Questions about document redlining performance

I initially spoke with your sales team regarding licensing and pricing, and they kindly directed me to the forums for more detailed technical and performance-related questions. I’m therefore providing the requested technical details below so you can better advise on performance, scalability, and limitations.


1. Product Version

We are currently evaluating:

  • [Aspose.Words / GroupDocs.Comparison] Cloud API (latest available version)
  • We are also considering the SDK / self-hosted deployment option for higher performance and fewer timeout constraints.

Please let us know if there is a specific recommended version for large-document workloads.

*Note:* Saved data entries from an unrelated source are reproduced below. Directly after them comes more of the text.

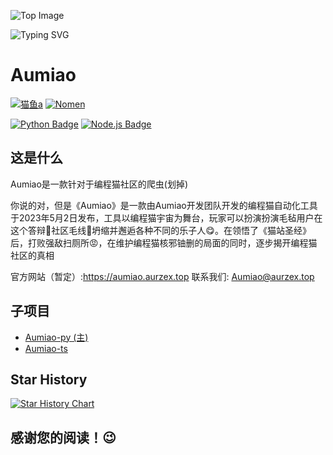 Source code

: ![Top Image](https://capsule-render.vercel.app/api?type=waving&color=66ccff&height=250&section=header)

![Typing SVG](https://readme-typing-svg.demolab.com?font=Hanalei+Fill&size=50&pause=1000&color=66CCFF&background=FFFFFF00&center=%E7%9C%9F&vCenter=%E7%9C%9F&repeat=%E7%9C%9F&random=%E5%81%87&width=200&height=100&lines=Aumiao)

# Aumiao

[![猫鱼a](https://img.shields.io/badge/猫鱼a-66ccff)](https://github.com/zybqw/)
[![Nomen](https://img.shields.io/badge/Nomen-66ccff)](https://github.com/helloyork/)
<!-- [![满月叶](https://img.shields.io/badge/满月叶-66ccff)](https://github.com/MoonLeeeaf/) -->
[![Python Badge](https://img.shields.io/badge/-Python-66ccff?style=flat&logo=Python&logoColor=white)](https://www.python.org/)
[![Node.js Badge](https://img.shields.io/badge/-Node.js-66ccff?style=flat&logo=nodedotjs&logoColor=white)](https://nodejs.org/zh-cn)

## 这是什么

Aumiao是一款针对于编程猫社区的爬虫(划掉)

你说的对，但是《Aumiao》是一款由Aumiao开发团队开发的编程猫自动化工具
于2023年5月2日发布，工具以编程猫宇宙为舞台，玩家可以扮演扮演毛毡用户在这个答辩💩社区毛线🧶坍缩并邂逅各种不同的乐子人😋。在领悟了《猫站圣经》后，打败强敌扫厕所😡，在维护编程猫核邪铀删的局面的同时，逐步揭开编程猫社区的真相

官方网站（暂定）:<https://aumiao.aurzex.top>
联系我们: <Aumiao@aurzex.top>

## 子项目

- [Aumiao-py (主)](Aumiao-py/readme.md)
- [Aumiao-ts](Aumiao-ts/README.md)
<!-- - [Aumiao-js](Aumiao-js/readme.md) -->

## Star History

[![Star History Chart](https://api.star-history.com/svg?repos=aurzex/Aumiao&type=Date)](https://star-history.com/#zybqw/Aumiao&Date)

## 感谢您的阅读！😉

2. Programming Environment & Language

Our application stack is:

  • Frontend: Next.js (TypeScript)
  • Backend: Node.js / TypeScript API layer
  • Document processing is handled server-side.

3. Evaluated Options

  • For cloud usage, we would use your hosted API offering.
  • For self-hosted / SDK usage, we would be open to any deployment approach as long as it can run on Linux.

4. Requirements Summary (Key Points)

Document Comparison (Redlining)

Must support:

  • DOCX, XLSX, PDF comparison
  • Output for DOCX comparison must be a Microsoft Word Track Changes document (not only a rendered PDF diff)

Document Conversion

Must support:

  • DOCX → PDF
  • XLSX → PDF

TOC / Field Code Update (TOC Template)

A critical requirement is:

  • We generate the TOC in DOCX using a TOC template XML / Word field structure.
  • Currently the TOC is not automatically updated correctly in our pipeline.
  • We need the service to recalculate Word field codes / update fields programatically so that the TOC is populated correctly without requiring the user to manually open Word/LibreOffice and update the TOC.

5. Performance & File Size Questions

During initial testing with larger DOCX documents, we observed that:

  • Cloud comparison requests timed out after approximately 20 minutes

Could you clarify:

  • Maximum supported file sizes (Cloud vs SDK)
  • Whether the Cloud timeout limit is configurable/extendable
  • Recommended best practices for processing large regulatory-style documents
  • Whether async/background job processing is available to avoid request timeouts

The larger the documents we can process reliably, the better.


6. Security & Safety Considerations (SDK)

Since we may process user-uploaded documents, security is an important consideration for us.

Could you clarify:

  • Does the SDK include built-in safeguards against malicious or malformed documents?
  • How are potentially dangerous elements handled (e.g., embedded macros, external references, scripts, malformed XML, zip bombs)?
  • Are there configurable limits for:
    • Memory usage
    • CPU usage
    • Maximum document structure depth
    • Maximum embedded object size
  • Are documents fully parsed in memory, or is streaming supported?
  • Do you provide any sandboxing recommendations for Linux deployments?

For example, if a user uploads a maliciously crafted DOCX file designed to exhaust resources or exploit the parser, what protections are in place within the SDK?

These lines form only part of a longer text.